## REQUIRED ACTION
Look through the material below and return every line that contains "azimuthal".

____ MATERIAL PROVIDED

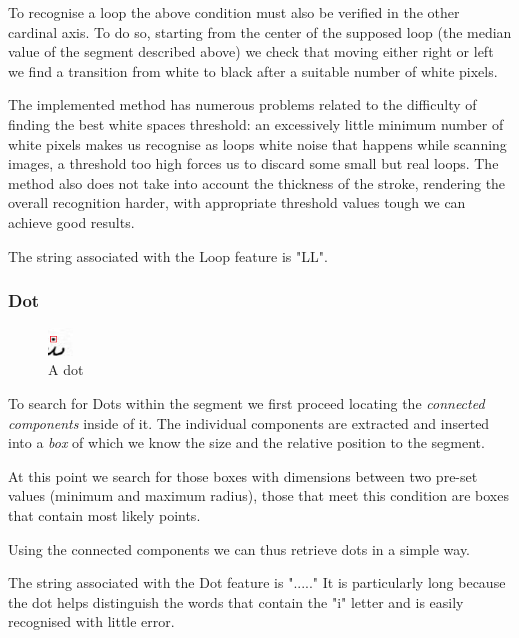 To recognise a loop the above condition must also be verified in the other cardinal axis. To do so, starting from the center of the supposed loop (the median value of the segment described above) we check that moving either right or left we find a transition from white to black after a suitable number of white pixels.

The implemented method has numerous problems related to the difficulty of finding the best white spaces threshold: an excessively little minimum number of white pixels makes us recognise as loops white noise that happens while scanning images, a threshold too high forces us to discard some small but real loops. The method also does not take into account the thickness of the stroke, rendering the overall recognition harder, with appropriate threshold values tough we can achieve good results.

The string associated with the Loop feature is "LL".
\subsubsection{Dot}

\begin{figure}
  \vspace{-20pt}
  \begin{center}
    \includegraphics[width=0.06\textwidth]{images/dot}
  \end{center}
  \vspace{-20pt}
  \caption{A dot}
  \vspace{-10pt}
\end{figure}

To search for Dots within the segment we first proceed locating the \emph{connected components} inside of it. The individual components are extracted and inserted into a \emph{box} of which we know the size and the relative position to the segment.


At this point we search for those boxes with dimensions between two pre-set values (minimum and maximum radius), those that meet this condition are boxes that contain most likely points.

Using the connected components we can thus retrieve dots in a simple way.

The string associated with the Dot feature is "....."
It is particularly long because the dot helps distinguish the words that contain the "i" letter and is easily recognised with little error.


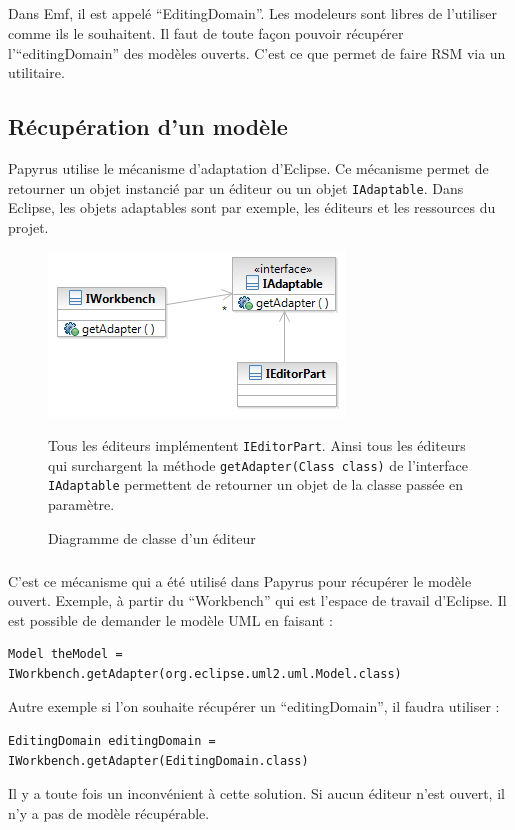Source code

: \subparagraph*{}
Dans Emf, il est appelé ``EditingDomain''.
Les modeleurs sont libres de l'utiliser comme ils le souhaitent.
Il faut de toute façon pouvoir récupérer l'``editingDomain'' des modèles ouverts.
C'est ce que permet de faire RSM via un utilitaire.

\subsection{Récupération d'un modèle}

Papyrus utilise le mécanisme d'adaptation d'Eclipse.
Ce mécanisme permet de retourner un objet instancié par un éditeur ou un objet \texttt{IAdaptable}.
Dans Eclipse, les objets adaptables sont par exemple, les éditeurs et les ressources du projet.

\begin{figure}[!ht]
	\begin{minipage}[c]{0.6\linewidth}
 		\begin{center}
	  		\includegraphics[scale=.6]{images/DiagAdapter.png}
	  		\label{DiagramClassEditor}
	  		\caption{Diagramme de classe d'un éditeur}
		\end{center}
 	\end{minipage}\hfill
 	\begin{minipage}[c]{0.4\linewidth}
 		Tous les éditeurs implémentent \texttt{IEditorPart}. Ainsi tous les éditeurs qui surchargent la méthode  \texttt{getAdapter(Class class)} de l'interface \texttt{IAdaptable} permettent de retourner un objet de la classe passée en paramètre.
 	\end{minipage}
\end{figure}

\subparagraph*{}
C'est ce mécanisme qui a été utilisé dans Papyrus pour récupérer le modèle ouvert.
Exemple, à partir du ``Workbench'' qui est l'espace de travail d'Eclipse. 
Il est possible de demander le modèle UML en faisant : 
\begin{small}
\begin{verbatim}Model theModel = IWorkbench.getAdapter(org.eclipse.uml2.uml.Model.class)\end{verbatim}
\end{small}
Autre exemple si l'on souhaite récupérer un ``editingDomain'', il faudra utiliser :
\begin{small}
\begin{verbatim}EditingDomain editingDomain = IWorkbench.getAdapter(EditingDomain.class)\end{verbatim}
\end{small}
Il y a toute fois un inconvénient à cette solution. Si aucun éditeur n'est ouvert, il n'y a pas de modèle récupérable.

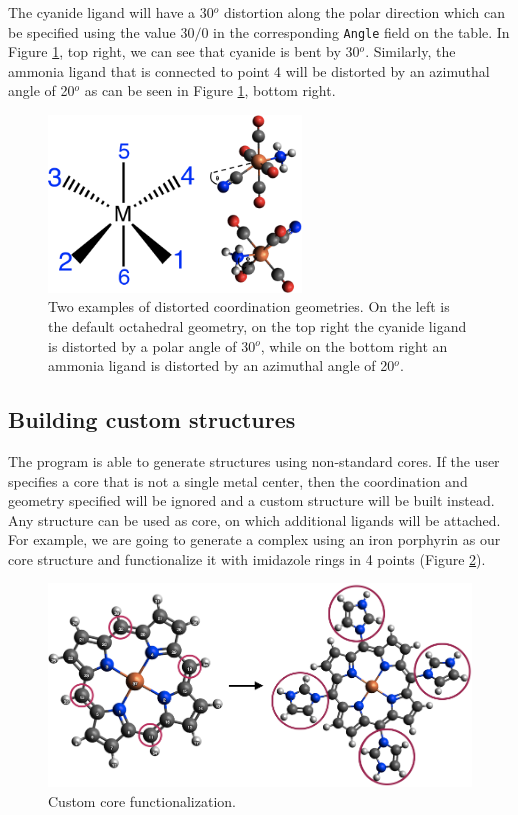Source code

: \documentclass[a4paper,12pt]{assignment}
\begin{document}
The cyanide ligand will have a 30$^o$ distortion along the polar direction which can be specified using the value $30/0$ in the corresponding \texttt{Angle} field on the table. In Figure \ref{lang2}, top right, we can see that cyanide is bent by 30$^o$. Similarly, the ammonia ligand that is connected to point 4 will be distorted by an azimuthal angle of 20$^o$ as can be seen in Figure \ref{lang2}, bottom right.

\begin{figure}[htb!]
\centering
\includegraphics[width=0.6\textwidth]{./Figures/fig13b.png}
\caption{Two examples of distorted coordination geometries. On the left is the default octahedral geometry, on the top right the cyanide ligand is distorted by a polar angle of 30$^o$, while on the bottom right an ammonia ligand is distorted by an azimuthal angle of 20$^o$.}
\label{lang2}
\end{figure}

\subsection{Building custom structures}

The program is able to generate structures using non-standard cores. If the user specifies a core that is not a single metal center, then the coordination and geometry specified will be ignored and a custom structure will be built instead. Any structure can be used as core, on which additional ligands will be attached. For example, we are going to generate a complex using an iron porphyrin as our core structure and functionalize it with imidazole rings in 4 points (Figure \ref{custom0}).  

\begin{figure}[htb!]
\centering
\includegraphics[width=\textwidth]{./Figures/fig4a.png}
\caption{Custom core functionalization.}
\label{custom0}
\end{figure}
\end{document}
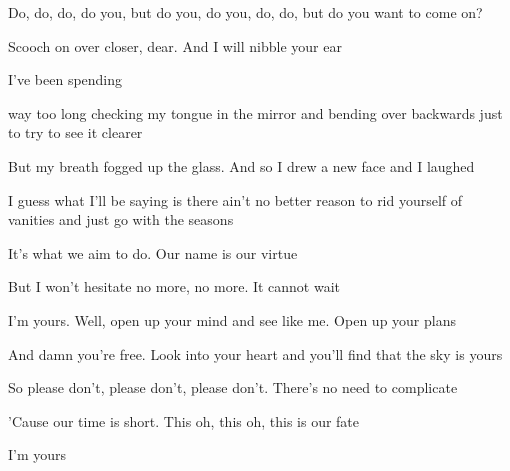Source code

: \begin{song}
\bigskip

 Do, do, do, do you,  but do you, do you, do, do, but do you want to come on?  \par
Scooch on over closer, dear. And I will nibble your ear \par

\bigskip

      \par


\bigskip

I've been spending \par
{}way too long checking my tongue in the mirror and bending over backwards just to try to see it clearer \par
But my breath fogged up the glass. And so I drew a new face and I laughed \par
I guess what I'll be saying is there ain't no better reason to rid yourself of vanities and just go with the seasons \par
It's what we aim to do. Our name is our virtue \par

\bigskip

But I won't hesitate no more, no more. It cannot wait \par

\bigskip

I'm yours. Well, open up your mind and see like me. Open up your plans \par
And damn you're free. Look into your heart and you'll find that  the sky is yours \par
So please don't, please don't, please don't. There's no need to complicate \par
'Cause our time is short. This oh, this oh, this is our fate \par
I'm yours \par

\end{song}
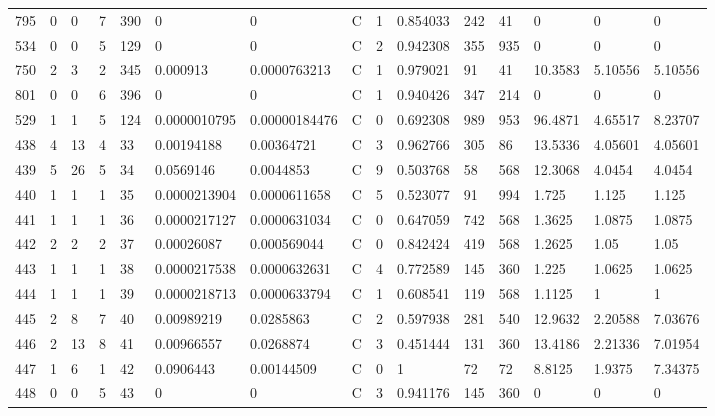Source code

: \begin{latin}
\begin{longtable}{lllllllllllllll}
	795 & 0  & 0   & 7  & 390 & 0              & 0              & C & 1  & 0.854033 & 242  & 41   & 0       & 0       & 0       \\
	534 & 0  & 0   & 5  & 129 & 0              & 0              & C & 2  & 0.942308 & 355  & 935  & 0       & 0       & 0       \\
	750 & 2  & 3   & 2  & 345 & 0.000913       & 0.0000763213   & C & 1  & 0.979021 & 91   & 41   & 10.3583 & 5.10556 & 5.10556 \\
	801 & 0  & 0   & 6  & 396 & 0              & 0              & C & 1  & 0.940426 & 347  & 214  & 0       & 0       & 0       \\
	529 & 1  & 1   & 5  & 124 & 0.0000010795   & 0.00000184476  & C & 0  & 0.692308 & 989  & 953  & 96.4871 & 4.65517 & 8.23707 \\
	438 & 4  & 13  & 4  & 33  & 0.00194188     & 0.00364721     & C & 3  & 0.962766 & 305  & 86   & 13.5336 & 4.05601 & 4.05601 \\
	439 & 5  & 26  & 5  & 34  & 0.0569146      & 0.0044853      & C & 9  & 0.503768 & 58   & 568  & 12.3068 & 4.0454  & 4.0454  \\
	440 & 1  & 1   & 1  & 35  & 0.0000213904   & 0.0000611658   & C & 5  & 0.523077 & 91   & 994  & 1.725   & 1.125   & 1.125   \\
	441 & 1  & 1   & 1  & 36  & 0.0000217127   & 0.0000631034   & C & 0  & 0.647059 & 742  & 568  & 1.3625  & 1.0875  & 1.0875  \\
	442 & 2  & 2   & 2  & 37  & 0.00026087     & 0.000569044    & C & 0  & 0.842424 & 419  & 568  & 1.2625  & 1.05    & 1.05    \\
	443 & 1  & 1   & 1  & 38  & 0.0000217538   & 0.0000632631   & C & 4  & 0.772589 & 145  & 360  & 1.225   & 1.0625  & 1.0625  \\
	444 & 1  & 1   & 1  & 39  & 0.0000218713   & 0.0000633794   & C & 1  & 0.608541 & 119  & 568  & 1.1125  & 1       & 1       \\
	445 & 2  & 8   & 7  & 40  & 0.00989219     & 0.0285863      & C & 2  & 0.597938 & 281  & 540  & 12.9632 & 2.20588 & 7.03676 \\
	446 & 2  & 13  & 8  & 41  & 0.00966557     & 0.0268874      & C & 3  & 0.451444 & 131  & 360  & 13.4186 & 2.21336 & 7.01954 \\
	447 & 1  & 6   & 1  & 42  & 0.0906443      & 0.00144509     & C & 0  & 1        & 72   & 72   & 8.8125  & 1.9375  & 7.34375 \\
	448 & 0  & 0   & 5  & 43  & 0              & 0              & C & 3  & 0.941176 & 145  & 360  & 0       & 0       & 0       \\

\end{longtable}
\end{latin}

________

## PROBLEM SOLUTION
The cyanide ligand will have a 30$^o$ distortion along the polar direction which can be specified using the value $30/0$ in the corresponding \texttt{Angle} field on the table. In Figure \ref{lang2}, top right, we can see that cyanide is bent by 30$^o$. Similarly, the ammonia ligand that is connected to point 4 will be distorted by an azimuthal angle of 20$^o$ as can be seen in Figure \ref{lang2}, bottom right.
\caption{Two examples of distorted coordination geometries. On the left is the default octahedral geometry, on the top right the cyanide ligand is distorted by a polar angle of 30$^o$, while on the bottom right an ammonia ligand is distorted by an azimuthal angle of 20$^o$.}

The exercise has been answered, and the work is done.